I do want to be free to be sad, because sometimes I am. I want to be free to be confused and angry, because sometimes I am. But the key word here is sometimes - I don't want those feelings, and my singleness, to define me or to influence all my actions and thoughts. I don't want to associate only with people who "really understand" because it means, in part, that I believe no one else can empathise or care. That's simply not true. If you extend that example it means we can't care for the poor, the terminally ill, the starving... because only those who have been in that situation can truly understand and offer support. It sounds ridiculous when you say that but it's exactly the same principle.

I want to be in a church where there are married people, old people, kids, young people, single people, divorced people, disabled people, happy, sad, bitter and joyful people. In short, I want my church community to represent the real community. Yes, I have particular needs at times and sometimes they need to be met by particular people... but sometimes they are unexpectedly and most joyfully met by other dear brothers and sisters who are not 'just like me'. If I spent all my time with unmarried Christians over 30 I would have missed out on some delightful times and some real blessings. I have married friends who talk to me about their marriage, and I pray for them. I talk to them about being single, and they pray for me. I haven't ever been married and they haven't ever been single at the same age as me, but we love each other, we listen, we try to understand, and we pray.

Another important point, for me, is the understanding that for many unmarried Christians the church family is their only family. I have some very dear friends who have made space in their families to include me. I'm sure partly it's because they want to look after me and make sure I'm not left alone, especially as my 'real' family are all interstate, but mostly it's because we are friends. We have similar likes and dislikes, we understand each other and we have fun together. I'm a 'good fit' with them so it's natural to treat me as part of the family. It's not pity or kindness; it's friendship, love and like-mindedness. If I were only hanging out with people in my situation I'd never feel like part of a family. Trying to help unmarried Christians 'fit in' by pointing us towards other unmarried Christians often means we miss out on some valuable family relationships.

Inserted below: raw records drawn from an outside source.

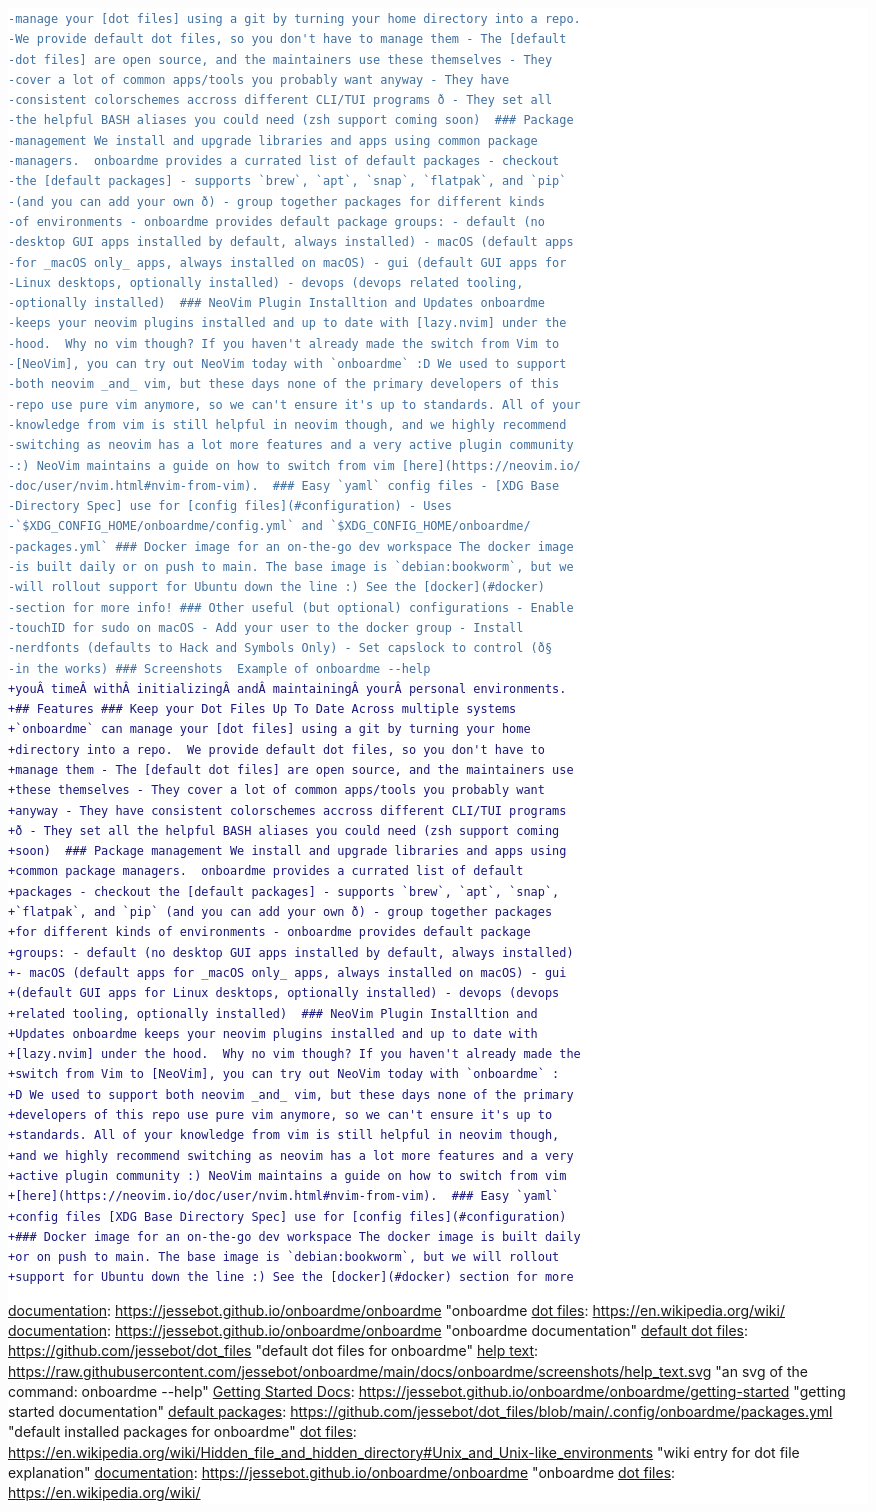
 ```diff
-manage your [dot files] using a git by turning your home directory into a repo.
-We provide default dot files, so you don't have to manage them - The [default
-dot files] are open source, and the maintainers use these themselves - They
-cover a lot of common apps/tools you probably want anyway - They have
-consistent colorschemes accross different CLI/TUI programs ð - They set all
-the helpful BASH aliases you could need (zsh support coming soon)  ### Package
-management We install and upgrade libraries and apps using common package
-managers.  onboardme provides a currated list of default packages - checkout
-the [default packages] - supports `brew`, `apt`, `snap`, `flatpak`, and `pip`
-(and you can add your own ð) - group together packages for different kinds
-of environments - onboardme provides default package groups: - default (no
-desktop GUI apps installed by default, always installed) - macOS (default apps
-for _macOS only_ apps, always installed on macOS) - gui (default GUI apps for
-Linux desktops, optionally installed) - devops (devops related tooling,
-optionally installed)  ### NeoVim Plugin Installtion and Updates onboardme
-keeps your neovim plugins installed and up to date with [lazy.nvim] under the
-hood.  Why no vim though? If you haven't already made the switch from Vim to
-[NeoVim], you can try out NeoVim today with `onboardme` :D We used to support
-both neovim _and_ vim, but these days none of the primary developers of this
-repo use pure vim anymore, so we can't ensure it's up to standards. All of your
-knowledge from vim is still helpful in neovim though, and we highly recommend
-switching as neovim has a lot more features and a very active plugin community
-:) NeoVim maintains a guide on how to switch from vim [here](https://neovim.io/
-doc/user/nvim.html#nvim-from-vim).  ### Easy `yaml` config files - [XDG Base
-Directory Spec] use for [config files](#configuration) - Uses
-`$XDG_CONFIG_HOME/onboardme/config.yml` and `$XDG_CONFIG_HOME/onboardme/
-packages.yml` ### Docker image for an on-the-go dev workspace The docker image
-is built daily or on push to main. The base image is `debian:bookworm`, but we
-will rollout support for Ubuntu down the line :) See the [docker](#docker)
-section for more info! ### Other useful (but optional) configurations - Enable
-touchID for sudo on macOS - Add your user to the docker group - Install
-nerdfonts (defaults to Hack and Symbols Only) - Set capslock to control (ð§
-in the works) ### Screenshots  Example of onboardme --help
+youÂ timeÂ withÂ initializingÂ andÂ maintainingÂ yourÂ personal environments.
+## Features ### Keep your Dot Files Up To Date Across multiple systems
+`onboardme` can manage your [dot files] using a git by turning your home
+directory into a repo.  We provide default dot files, so you don't have to
+manage them - The [default dot files] are open source, and the maintainers use
+these themselves - They cover a lot of common apps/tools you probably want
+anyway - They have consistent colorschemes accross different CLI/TUI programs
+ð - They set all the helpful BASH aliases you could need (zsh support coming
+soon)  ### Package management We install and upgrade libraries and apps using
+common package managers.  onboardme provides a currated list of default
+packages - checkout the [default packages] - supports `brew`, `apt`, `snap`,
+`flatpak`, and `pip` (and you can add your own ð) - group together packages
+for different kinds of environments - onboardme provides default package
+groups: - default (no desktop GUI apps installed by default, always installed)
+- macOS (default apps for _macOS only_ apps, always installed on macOS) - gui
+(default GUI apps for Linux desktops, optionally installed) - devops (devops
+related tooling, optionally installed)  ### NeoVim Plugin Installtion and
+Updates onboardme keeps your neovim plugins installed and up to date with
+[lazy.nvim] under the hood.  Why no vim though? If you haven't already made the
+switch from Vim to [NeoVim], you can try out NeoVim today with `onboardme` :
+D We used to support both neovim _and_ vim, but these days none of the primary
+developers of this repo use pure vim anymore, so we can't ensure it's up to
+standards. All of your knowledge from vim is still helpful in neovim though,
+and we highly recommend switching as neovim has a lot more features and a very
+active plugin community :) NeoVim maintains a guide on how to switch from vim
+[here](https://neovim.io/doc/user/nvim.html#nvim-from-vim).  ### Easy `yaml`
+config files [XDG Base Directory Spec] use for [config files](#configuration)
+### Docker image for an on-the-go dev workspace The docker image is built daily
+or on push to main. The base image is `debian:bookworm`, but we will rollout
+support for Ubuntu down the line :) See the [docker](#docker) section for more
```

 [documentation]: https://jessebot.github.io/onboardme/onboardme "onboardme documentation"
 [default dot files]: https://github.com/jessebot/dot_files "default dot files for onboardme"
 [help text]: https://raw.githubusercontent.com/jessebot/onboardme/main/docs/onboardme/screenshots/help_text.svg "an svg of the command: onboardme --help"
 [Getting Started Docs]: https://jessebot.github.io/onboardme/onboardme/getting-started "getting started documentation"
 [default packages]: https://github.com/jessebot/dot_files/blob/main/.config/onboardme/packages.yml "default installed packages for onboardme"
 [dot files]: https://en.wikipedia.org/wiki/Hidden_file_and_hidden_directory#Unix_and_Unix-like_environments "wiki entry for dot file explanation"
 [documentation]: https://jessebot.github.io/onboardme/onboardme "onboardme
 [dot files]: https://en.wikipedia.org/wiki/
 [documentation]: https://jessebot.github.io/onboardme/onboardme "onboardme documentation"
 [default dot files]: https://github.com/jessebot/dot_files "default dot files for onboardme"
 [help text]: https://raw.githubusercontent.com/jessebot/onboardme/main/docs/onboardme/screenshots/help_text.svg "an svg of the command: onboardme --help"
 [Getting Started Docs]: https://jessebot.github.io/onboardme/onboardme/getting-started "getting started documentation"
 [default packages]: https://github.com/jessebot/dot_files/blob/main/.config/onboardme/packages.yml "default installed packages for onboardme"
 [dot files]: https://en.wikipedia.org/wiki/Hidden_file_and_hidden_directory#Unix_and_Unix-like_environments "wiki entry for dot file explanation"
 [documentation]: https://jessebot.github.io/onboardme/onboardme "onboardme
 [dot files]: https://en.wikipedia.org/wiki/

I've been living this situation for a long time in various churches and I don't have the solution. There is no "one size fits all" solution since we, married or single, are unique individuals with different needs, joys and hurts. But I can't help thinking it might be a good start if we learned to see each other as brothers and sisters in Christ, and not as Christian couples, Christian parents, Christian singles, Christian students, etc. Let's see what happens when we turn that adjective into the noun.


4 comments:

Le @ Third on the Right said...

hello - me again - go read www.jenx67.com - I think you might enjoy her thoughts on faith etc - cheers le

Hippomanic Jen said...

I go to a country town church. There are approximately 5-7 semi-regulars between 18 and 50 (which is a very big age group). Some of those have kids. One is single. Hubby and I are married without children. Sometimes I have more in common with the retired couples with children away than people my own age. If we all hung around with 'people like us' it would be a very lonely church.

Dee said...

you need to find a church that has just the one service. I can understand separating services for many reasons, but in teh interests of creating a supportive church community, it really needs to be "all together". We all have experiences to share, and thats waht strethens a commnuity, shared experiences.

femina said...

My church has ~600 people; we can't fit into one service. I'm actually very happy where I am (although it took me a while to find somewhere where I wasn't treated as a pariah). The so-called 'family' service at my church is actually very diverse in terms of ages and life experience... but still there aren't many people "like me", which causes some to fret about me. They don't seem to have realised that I'M not fretting so there's no need for anyone else to do it! :)

Thanks for your comments... it's so great to be hearing from lots of people.